Look through the lines below for the word "Software", and copy every line that has it.
((
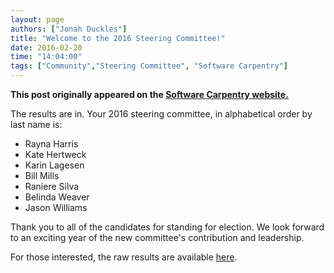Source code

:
 ```yaml
---
layout: page
authors: ["Jonah Duckles"]
title: "Welcome to the 2016 Steering Committee!"
date: 2016-02-20
time: "14:04:00"
tags: ["Community","Steering Committee", "Software Carpentry"]
---
```


<p><b>This post originally appeared on the <a href="https://software-carpentry.org/">Software Carpentry website.</a></b></p>

The results are in. Your 2016 steering committee, in alphabetical order by last name is:

* Rayna Harris
* Kate Hertweck
* Karin Lagesen
* Bill Mills
* Raniere Silva
* Belinda Weaver
* Jason Williams

Thank you to all of the candidates for standing for election. We look
forward to an exciting year of the new committee's contribution and leadership.

For those interested, the raw results are available
 [here](https://github.com/swcarpentry/board/blob/master/elections/2016/results.md).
))
PROBLEM SOLUTION »
tags: ["Community","Steering Committee", "Software Carpentry"]
<p><b>This post originally appeared on the <a href="https://software-carpentry.org/">Software Carpentry website.</a></b></p>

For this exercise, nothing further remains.